Requirement
Your answer must be every line of the data that contains "topics".

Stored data
Segment Open

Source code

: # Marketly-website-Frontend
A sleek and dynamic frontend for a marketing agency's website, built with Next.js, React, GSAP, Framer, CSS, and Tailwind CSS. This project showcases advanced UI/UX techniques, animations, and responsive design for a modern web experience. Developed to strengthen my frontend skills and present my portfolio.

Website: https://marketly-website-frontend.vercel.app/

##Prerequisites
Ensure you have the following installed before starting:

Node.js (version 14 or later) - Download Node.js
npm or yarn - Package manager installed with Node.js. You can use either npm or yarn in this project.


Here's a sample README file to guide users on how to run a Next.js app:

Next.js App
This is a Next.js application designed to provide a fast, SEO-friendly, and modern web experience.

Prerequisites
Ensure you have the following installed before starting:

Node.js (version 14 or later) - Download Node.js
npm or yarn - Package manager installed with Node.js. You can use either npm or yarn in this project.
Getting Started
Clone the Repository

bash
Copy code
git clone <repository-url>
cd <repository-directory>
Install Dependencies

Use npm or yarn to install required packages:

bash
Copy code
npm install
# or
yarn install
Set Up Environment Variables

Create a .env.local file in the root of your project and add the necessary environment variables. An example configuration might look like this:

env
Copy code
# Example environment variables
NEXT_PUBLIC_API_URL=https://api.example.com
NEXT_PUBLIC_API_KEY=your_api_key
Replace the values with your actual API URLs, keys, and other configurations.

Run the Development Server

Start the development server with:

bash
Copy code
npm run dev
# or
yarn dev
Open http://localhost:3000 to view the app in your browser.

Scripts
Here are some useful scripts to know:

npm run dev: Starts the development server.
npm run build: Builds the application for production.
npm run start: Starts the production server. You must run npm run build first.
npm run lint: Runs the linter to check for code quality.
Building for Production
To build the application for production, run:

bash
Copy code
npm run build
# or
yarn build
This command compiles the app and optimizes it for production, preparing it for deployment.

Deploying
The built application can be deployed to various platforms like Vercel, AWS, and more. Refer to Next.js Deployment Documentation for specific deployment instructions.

Segment Closed
Segment Open

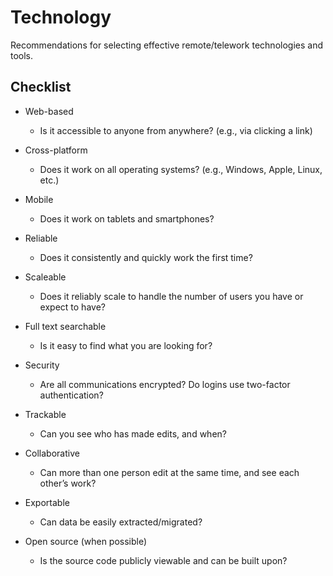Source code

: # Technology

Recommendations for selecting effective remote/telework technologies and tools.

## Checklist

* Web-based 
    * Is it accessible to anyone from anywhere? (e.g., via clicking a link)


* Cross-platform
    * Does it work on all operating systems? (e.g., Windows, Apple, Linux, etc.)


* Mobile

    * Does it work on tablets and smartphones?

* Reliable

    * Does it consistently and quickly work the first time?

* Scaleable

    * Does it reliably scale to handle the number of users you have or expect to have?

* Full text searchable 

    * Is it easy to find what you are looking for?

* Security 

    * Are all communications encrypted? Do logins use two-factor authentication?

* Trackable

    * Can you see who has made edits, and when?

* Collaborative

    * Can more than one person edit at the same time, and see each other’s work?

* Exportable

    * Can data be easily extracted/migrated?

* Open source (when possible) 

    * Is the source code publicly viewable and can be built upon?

Segment Closed
Segment Open

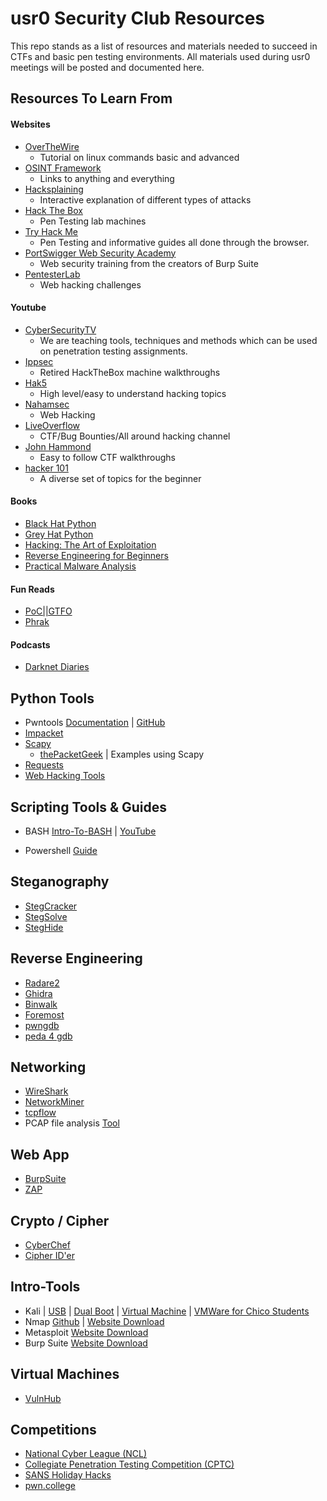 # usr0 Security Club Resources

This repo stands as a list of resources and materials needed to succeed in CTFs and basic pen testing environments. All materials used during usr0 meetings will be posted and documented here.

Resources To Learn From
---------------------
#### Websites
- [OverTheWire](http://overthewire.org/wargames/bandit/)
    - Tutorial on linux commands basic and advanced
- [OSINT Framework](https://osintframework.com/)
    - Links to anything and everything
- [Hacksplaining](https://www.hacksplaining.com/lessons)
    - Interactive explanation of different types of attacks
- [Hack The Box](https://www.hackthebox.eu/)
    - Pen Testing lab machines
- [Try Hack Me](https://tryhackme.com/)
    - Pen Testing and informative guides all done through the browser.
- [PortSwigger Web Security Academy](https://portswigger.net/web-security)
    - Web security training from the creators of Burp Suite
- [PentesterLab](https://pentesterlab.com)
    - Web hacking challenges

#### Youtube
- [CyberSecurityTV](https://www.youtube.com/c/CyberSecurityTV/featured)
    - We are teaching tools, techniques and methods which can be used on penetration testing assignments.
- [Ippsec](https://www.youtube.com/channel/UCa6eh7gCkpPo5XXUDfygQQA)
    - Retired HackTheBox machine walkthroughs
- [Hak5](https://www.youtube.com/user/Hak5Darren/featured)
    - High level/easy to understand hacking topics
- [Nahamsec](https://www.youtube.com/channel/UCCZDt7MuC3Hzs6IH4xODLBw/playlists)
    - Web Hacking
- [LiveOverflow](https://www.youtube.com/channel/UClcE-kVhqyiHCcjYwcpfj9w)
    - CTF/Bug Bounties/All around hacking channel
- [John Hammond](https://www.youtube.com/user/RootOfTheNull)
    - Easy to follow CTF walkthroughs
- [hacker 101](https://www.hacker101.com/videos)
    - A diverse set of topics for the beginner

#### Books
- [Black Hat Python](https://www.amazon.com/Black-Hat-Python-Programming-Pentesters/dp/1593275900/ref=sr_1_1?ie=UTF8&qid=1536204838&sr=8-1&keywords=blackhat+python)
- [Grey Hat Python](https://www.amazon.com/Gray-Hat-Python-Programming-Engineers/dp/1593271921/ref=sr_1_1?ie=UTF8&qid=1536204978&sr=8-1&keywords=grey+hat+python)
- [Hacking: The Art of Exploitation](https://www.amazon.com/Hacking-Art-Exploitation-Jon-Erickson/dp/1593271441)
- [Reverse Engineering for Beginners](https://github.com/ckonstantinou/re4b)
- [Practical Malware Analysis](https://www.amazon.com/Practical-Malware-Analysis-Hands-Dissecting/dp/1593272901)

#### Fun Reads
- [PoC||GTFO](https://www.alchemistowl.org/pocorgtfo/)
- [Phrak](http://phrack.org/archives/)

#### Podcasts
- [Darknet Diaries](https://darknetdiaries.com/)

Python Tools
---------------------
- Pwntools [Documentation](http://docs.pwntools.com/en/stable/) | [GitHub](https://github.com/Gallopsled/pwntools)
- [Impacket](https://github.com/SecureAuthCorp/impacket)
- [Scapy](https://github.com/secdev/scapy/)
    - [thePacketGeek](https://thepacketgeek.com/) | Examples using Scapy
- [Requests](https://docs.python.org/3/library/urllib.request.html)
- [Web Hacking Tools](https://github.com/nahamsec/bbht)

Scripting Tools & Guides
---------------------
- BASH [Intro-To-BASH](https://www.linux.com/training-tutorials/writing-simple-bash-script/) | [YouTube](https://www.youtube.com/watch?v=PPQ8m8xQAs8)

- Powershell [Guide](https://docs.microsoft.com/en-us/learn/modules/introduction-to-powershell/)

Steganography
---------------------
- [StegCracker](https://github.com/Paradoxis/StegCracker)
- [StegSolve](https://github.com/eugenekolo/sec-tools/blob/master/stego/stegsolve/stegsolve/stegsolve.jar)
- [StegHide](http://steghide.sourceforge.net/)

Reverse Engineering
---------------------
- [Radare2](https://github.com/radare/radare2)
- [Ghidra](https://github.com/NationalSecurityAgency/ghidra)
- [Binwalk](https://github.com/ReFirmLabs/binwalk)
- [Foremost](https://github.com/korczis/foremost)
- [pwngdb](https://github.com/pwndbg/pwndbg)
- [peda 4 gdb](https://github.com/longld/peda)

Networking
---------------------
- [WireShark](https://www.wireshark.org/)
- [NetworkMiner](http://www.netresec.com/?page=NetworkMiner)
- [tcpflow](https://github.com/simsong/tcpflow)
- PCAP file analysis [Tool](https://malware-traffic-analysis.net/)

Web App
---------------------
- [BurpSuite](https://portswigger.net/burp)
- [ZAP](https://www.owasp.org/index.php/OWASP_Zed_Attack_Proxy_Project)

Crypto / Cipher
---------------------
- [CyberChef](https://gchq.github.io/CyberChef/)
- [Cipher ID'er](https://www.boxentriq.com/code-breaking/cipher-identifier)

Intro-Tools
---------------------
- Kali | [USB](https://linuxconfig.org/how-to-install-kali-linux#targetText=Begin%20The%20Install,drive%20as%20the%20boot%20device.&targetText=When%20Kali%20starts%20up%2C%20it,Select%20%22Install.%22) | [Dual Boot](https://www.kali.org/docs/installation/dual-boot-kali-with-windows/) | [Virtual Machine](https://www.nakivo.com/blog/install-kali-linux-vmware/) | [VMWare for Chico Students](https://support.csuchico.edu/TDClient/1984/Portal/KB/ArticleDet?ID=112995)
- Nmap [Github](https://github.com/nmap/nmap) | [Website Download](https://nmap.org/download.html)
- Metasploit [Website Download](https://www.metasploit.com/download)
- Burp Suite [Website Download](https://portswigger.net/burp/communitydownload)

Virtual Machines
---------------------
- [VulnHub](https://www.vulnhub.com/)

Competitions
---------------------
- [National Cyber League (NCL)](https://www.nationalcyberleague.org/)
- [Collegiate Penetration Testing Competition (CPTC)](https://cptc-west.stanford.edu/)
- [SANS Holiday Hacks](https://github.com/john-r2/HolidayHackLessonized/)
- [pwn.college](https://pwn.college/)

Segment Closed

Response below
    - High level/easy to understand hacking topics
    - A diverse set of topics for the beginner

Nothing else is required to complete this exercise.